🧪 Testing Guide

🇺🇸 English · 🇧🇷 Português

One test prompt per tool, with objective and expected result. Run these in the Vincenzo CLI: mvn package -DskipTests && java -jar target/*.jar

1. WebContentSkill

`fetchPageContent`

Read the content of https://www.gov.br/pt-br and tell me the main topics listed.

Objective: Confirm that Vincenzo navigates to the page, extracts clean text, and responds with the content. Expected result: List of topics/services from the gov.br portal.

`screenshotPage`

Take a screenshot of https://www.uol.com.br and save it as uol-home.png

Objective: Confirm that the PNG file is saved at work/screenshots/uol-home.png.
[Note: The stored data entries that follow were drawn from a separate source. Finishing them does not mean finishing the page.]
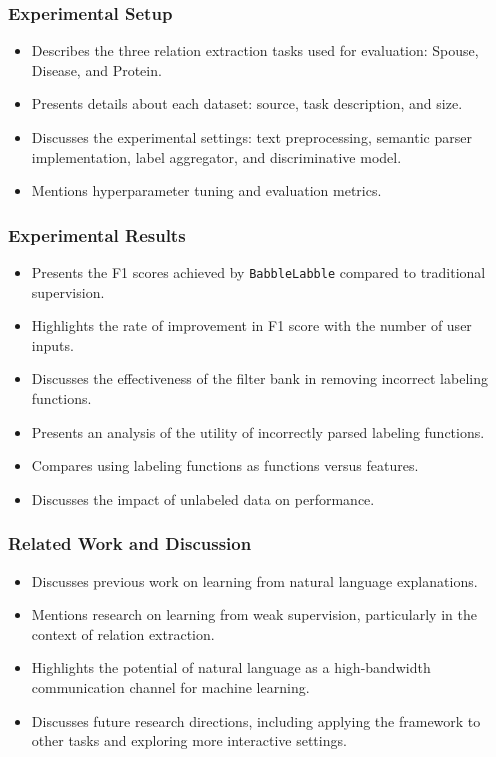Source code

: \documentclass[
  letterpaper,
  DIV=11,
  numbers=noendperiod,
  oneside]{scrartcl}
\providecommand{\tightlist}{%
  \setlength{\itemsep}{0pt}\setlength{\parskip}{0pt}}
\begin{document}
\subsubsection{Experimental Setup}\label{experimental-setup}

\begin{itemize}
\tightlist
\item
  Describes the three relation extraction tasks used for evaluation:
  Spouse, Disease, and Protein.
\item
  Presents details about each dataset: source, task description, and
  size.
\item
  Discusses the experimental settings: text preprocessing, semantic
  parser implementation, label aggregator, and discriminative model.
\item
  Mentions hyperparameter tuning and evaluation metrics.
\end{itemize}

\subsubsection{Experimental Results}\label{experimental-results}

\begin{itemize}
\tightlist
\item
  Presents the F1 scores achieved by \texttt{BabbleLabble} compared to
  traditional supervision.
\item
  Highlights the rate of improvement in F1 score with the number of user
  inputs.
\item
  Discusses the effectiveness of the filter bank in removing incorrect
  labeling functions.
\item
  Presents an analysis of the utility of incorrectly parsed labeling
  functions.
\item
  Compares using labeling functions as functions versus features.
\item
  Discusses the impact of unlabeled data on performance.
\end{itemize}

\subsubsection{Related Work and
Discussion}\label{related-work-and-discussion}

\begin{itemize}
\tightlist
\item
  Discusses previous work on learning from natural language
  explanations.
\item
  Mentions research on learning from weak supervision, particularly in
  the context of relation extraction.
\item
  Highlights the potential of natural language as a high-bandwidth
  communication channel for machine learning.
\item
  Discusses future research directions, including applying the framework
  to other tasks and exploring more interactive settings.
\end{itemize}
\end{document}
Expected result: Message informing the saved file path.

2. SummarizeSkill

`summarizeUrl`

Summarize the article at https://google.github.io/adk-docs/deploy/cloud-run/

Objective: Verify that summarizeUrl is called (not fetchPageContent), retry works correctly, and the summary is coherent. Expected result: Summary with the main points of the Cloud Run deployment article.

Alternative: Summarize the article at https://tecnoblog.net/noticias/apple-mac-mini-m4-review/

3. ExtractSkill

`extractStructuredData`

Extract the titles and links of the main stories from https://news.ycombinator.com using CSS selectors.

Objective: Confirm that Vincenzo uses the |href syntax to extract the href attribute from links, returning distinct titles and URLs. Expected result: List with title (text) and link (real URL, e.g. https://...) for each Hacker News story. Expected selectors: {"title": ".titleline > a", "link": ".titleline > a|href"}

Note on |attr syntax: To extract an HTML attribute (href, src, data-*) instead of text content, append |attrName to the CSS selector. Example: ".titleline > a|href" extracts the href attribute; "img.cover|src" extracts the image source URL.

4. PdfSkill

`readPdf`

Read and summarize this PDF: https://www.africau.edu/images/default/sample.pdf

Objective: Confirm that Vincenzo uses readPdf (not fetchPageContent) when it detects the .pdf extension. Expected result: Summary of the PDF content.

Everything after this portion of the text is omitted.